Выбрать главу

Пока шло активное разбирательство деятельности суда, возглавляемого Бэконом, вдруг выплыло на свет божий, что Бэкон сам брал подношения. Нашли двух обиженных, проигравших дело, несмотря на подарки, и они изъявили готовность публично против него свидетельствовать…Будь это открыто несколькими годами раньше или не в столь горячий момент, принятие даров могло бы быть расценено как действие общественного лица, которое “в отличие от многих других государственных чиновников не использует свою должность для стяжания богатств ни в виде земель, ни в виде денег”. [97] Не имея возможности нападать на Букингема и горя желанием привлечь к суду Бэкона, оппозиция начала длительную архаичную процедуру импичмента. Палата общин выступала в качестве обвинителя, судьями была Палата лордов – в этом юридическом новшестве не было четко прописано право обвиняемого защищать себя. Бэкон старался выяснить, какую именно форму ведения дела выберет против него обвинение, а узнав, что три парламентские комиссии, после нескольких недель расследования, выдвинули против него и его слуг двадцать восемь пунктов обвинения в получении даров и займов, решил не защищаться по отдельным пунктам, а признать себя полностью виновным. Последние исследования показали, что девятнадцать пунктов из двадцати восьми не имели под собой твердых оснований: свидетели были названы поименно, но не допрошены; имелись также и ложные показания. Следствие носило следы отчаянной спешки.

…Бэкон, возможно, понял, что король принял решение не вступаться за своих верных служащих, если дело дойдет до прямого и, скорее всего, опасного противостояния с парламентом. Некоторые историки предполагают, что Бэкон получил от короля приказ пожертвовать собой, чтобы спасти фаворита… Так или иначе, Иаков и Букингем оставили лордканцлера на произвол судьбы, сделав его козлом отпущения в своей политической игре, вызывавшей всеобщее возмущение…

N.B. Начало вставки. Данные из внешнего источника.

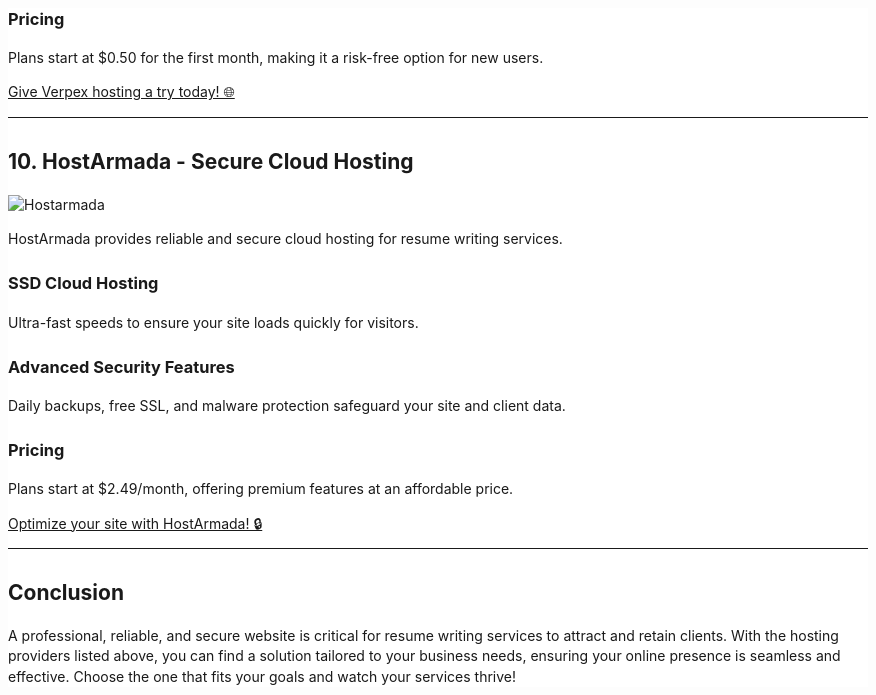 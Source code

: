 ### Pricing  
Plans start at $0.50 for the first month, making it a risk-free option for new users.  

[Give Verpex hosting a try today! 🌐](https://snipitx.com/verpex-jy)  

---

## 10. HostArmada - Secure Cloud Hosting  

![Hostarmada](https://i.imgur.com/KFbdf3o.jpeg "Hostarmada Hosting")  

HostArmada provides reliable and secure cloud hosting for resume writing services.  

### SSD Cloud Hosting  
Ultra-fast speeds to ensure your site loads quickly for visitors.  

### Advanced Security Features  
Daily backups, free SSL, and malware protection safeguard your site and client data.  

### Pricing  
Plans start at $2.49/month, offering premium features at an affordable price.  

[Optimize your site with HostArmada! 🔒](https://snipitx.com/hostarmada-jy)  

---

## Conclusion  

A professional, reliable, and secure website is critical for resume writing services to attract and retain clients. With the hosting providers listed above, you can find a solution tailored to your business needs, ensuring your online presence is seamless and effective. Choose the one that fits your goals and watch your services thrive!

Самая замечательная черта этого судебного процесса во многих отношениях – Бэкон в ожидании обвинения был совершенно спокоен: он не чувствовал себя виновным. 14 марта он писал Букингему: “Я знаю, что у меня чистые руки и чистое сердце”. Однако, утверждая в защиту себя, что он отправлял справедливое правосудие, не запятнав себя коррупцией в обычном понимании этого слова, он допускал, что, если судить по абсолютной шкале, не по относительной, он действительно причастен “к злоупотреблениям времени”. Так что он мог сказать, как ни парадоксально это звучит: “Я был самым справедливым судьей в Англии эти полвека. И, однако, это была самая справедливая критика в парламенте за последние два столетия”. И последний парадокс – сосуществование в одной личности двух противоположных черт: младенческой невинности и жизненной умудренности. Как писал Спеддинг, наивность, с какой он принимал подношения, забыв про то, как “опасны деяния, кои можно истолковать как получение взятки”, говорит или о врожденной “простоте”, или же о пренебрежении чисто мирским успехом. При всех его пространных рассуждениях об искусстве переговоров и необходимости в человеческих делах сочетать бесхитростность голубя и разумность змеи, в собственных делах Бэкон не всегда следовал этой мудрости… Последствия импичмента для всех участников были таковы, что иначе как “ирония судьбы” про них не скажешь… Шаткие, ненадежные взаимоотношения внутри властной верхушки, приведшие к падению Бэкона и возвышению Коука и Крэнфилда, вкупе с полным отсутствием у короля сознания того, что он обязан отвечать верностью на верность приближенных, делало неустойчивыми позиции абсолютно всех королевских сановников.

Коук вернул себе расположение, отдав дочь в жены брату Букингема, а Крэнфилд упрочил карьеру, обещав жениться в 1620 году на его кузине, после чего стал членом Тайного совета и через год возведен в звание барона. Но Коук с все растущим упорством продолжал отстаивать права парламента, ущемляя интересы Короны, и, в конце концов, прогневил Иакова. Король распустил парламент, арестовал Коука и других лидеров “мятежной партии” (“turbulent party”), продержав Коука в Тауэре семь месяцев, – это было в 1621-1622 годах. Что касается министра финансов Крэнфилда, то он со слишком большим рвением урезывал расходы, чем сумел сбалансировать бюджет, но нажил много врагов среди влиятельных придворных… Его противники, включая Коука, которого теперь поддерживали фаворит и принц Карл, выступили против него в парламенте 1624 года и после нескольких недель давления со стороны двора Палата общин обвинила его “в коррупции, преступных деяниях и небрежном исполнении служебных обязанностей”. Дело об импичменте было передано в Палату лордов, на заседании 12 мая он яростно защищал себя, но был признан виновным, заключен в Тауэр, лишен всех постов, отправлен в ссылку и присужден к огромному штрафу.